Followed by the replenishment time. In general, the time required for a hydrogen fuel cell vehicle to fill up with hydrogen is 3-5 minutes, which is much lower than the charging time of a lithium battery car. It is undeniable that the current hydrogenation process and the number of hydrogen refueling stations have yet to be developed, but there are not many technical difficulties and conflicts.

Third, the use and loss under extreme conditions. Low temperature is a major killer of lithium batteries, and the endurance of hydrogen fuel cells is not affected by temperature. In addition, in some highland areas, hydrogen fuel cell vehicles can also be driven normally under the adjustment of air compressors, which is highly adaptable to the region. The problem of power decay is also absent, and the durability of its hydrogen fuel cell system can reach 160,000 km/10 years.

Fourth, thanks to the special energy conversion properties (direct conversion of chemical energy into electrical energy, without intermediate transformation of thermal energy and mechanical energy), fuel cell power generation efficiency can reach more than 50%, which is lithium battery and traditional gasoline, Diesel is unmatched.

As its obvious advantages, the disadvantages of hydrogen fuel cell vehicles are also obvious, mainly concentrated in vehicle manufacturing costs, hydrogen manufacturing and transportation, supporting facilities construction, and policy follow-up. These obvious advantages and disadvantages also determine that hydrogen fuel cell vehicles are currently very picky about the use of the scene. The most suitable and first popularization may still be medium- and heavy-duty, long-distance transportation or fixed routes.

For example, in South Korea and Japan, hydrogen fuel cell buses have appeared as shuttle buses for large-scale events such as the Winter Olympics.

Fuel cell costs have also remained high due to the use and scale of precious metal catalysts. Hydrogen production and transportation need to consider factors such as cost, energy saving, policies and models. No matter the technological breakthrough or the development of the entire industry, it can be completed in a short period of time.

Popular roads are long

The 2019 International Conference on Hydrogen and Fuel Cell Vehicles focuses on the market applications of hydrogen and fuel cell technologies, fuel cell stacks and key components, hydrogen storage technology, hydrogenation infrastructure construction, policy standards and regulations, and market investment. Expand communication. These hot spots are also corresponding to many difficulties in the development of hydrogen fuel cell vehicles.

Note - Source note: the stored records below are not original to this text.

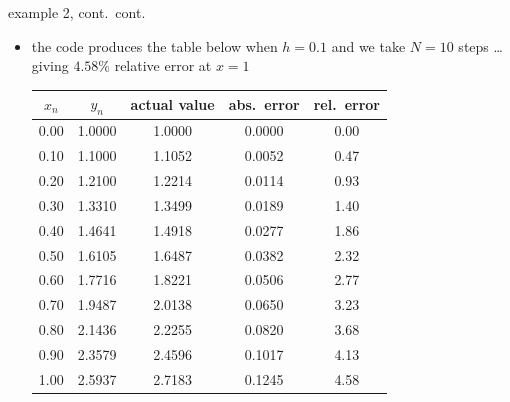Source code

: \documentclass{beamer}
\begin{document}
\begin{frame}{example 2, cont.~cont.}

\begin{itemize}
\item the code produces the table below when $h=0.1$ and we take $N=10$ steps \dots giving $4.58\%$ relative error at $x=1$

\medskip
\footnotesize
\begin{tabular}{ccccc}
$x_n$ & $y_n$ & actual value & abs.~error & rel.~error \\ \hline
0.00 & 1.0000 & 1.0000 & 0.0000 & 0.00 \\
0.10 & 1.1000 & 1.1052 & 0.0052 & 0.47 \\
0.20 & 1.2100 & 1.2214 & 0.0114 & 0.93 \\
0.30 & 1.3310 & 1.3499 & 0.0189 & 1.40 \\
0.40 & 1.4641 & 1.4918 & 0.0277 & 1.86 \\
0.50 & 1.6105 & 1.6487 & 0.0382 & 2.32 \\
0.60 & 1.7716 & 1.8221 & 0.0506 & 2.77 \\
0.70 & 1.9487 & 2.0138 & 0.0650 & 3.23 \\
0.80 & 2.1436 & 2.2255 & 0.0820 & 3.68 \\
0.90 & 2.3579 & 2.4596 & 0.1017 & 4.13 \\
1.00 & 2.5937 & 2.7183 & 0.1245 & 4.58
\end{tabular}
\end{itemize}
\end{frame}
\end{document}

For the time being, the policy is supportive. According to the "Blue Book of China's Hydrogen Energy Industry Infrastructure", 1000 sets of hydrogen refueling stations and 1 million hydrogen fuel cell vehicles will be built in China in 2030. Hydrogen energy was also written for the first time in the 2019 "Government Work Report", which required the construction of infrastructure such as charging and hydrogenation. However, regardless of the domestic market or the foreign market, the development of hydrogen energy faces the problem of “cold start”. Before the scale effect is formed, who will bear the huge investment and risks? Or who can afford it? If there are similar alternatives (such as lithium battery cars) in some scenarios, is it necessary to invest huge sums of money to build this system?

Therefore, for a long time to come, hydrogen fuel cell technology and other technical routes will not be your competitive relationship. Their respective advantages and disadvantages will determine that they will remain in a state of mutual coexistence for a long time. And diversified development may have a more complete solution.

Although the fish and the bear's paw can't be both, the user expects that the bear's paw and the fish will always be in my hand. Will hydrogen fuel cell vehicles develop into a bear-bearing fish? I am afraid it will take quite some time to get an answer.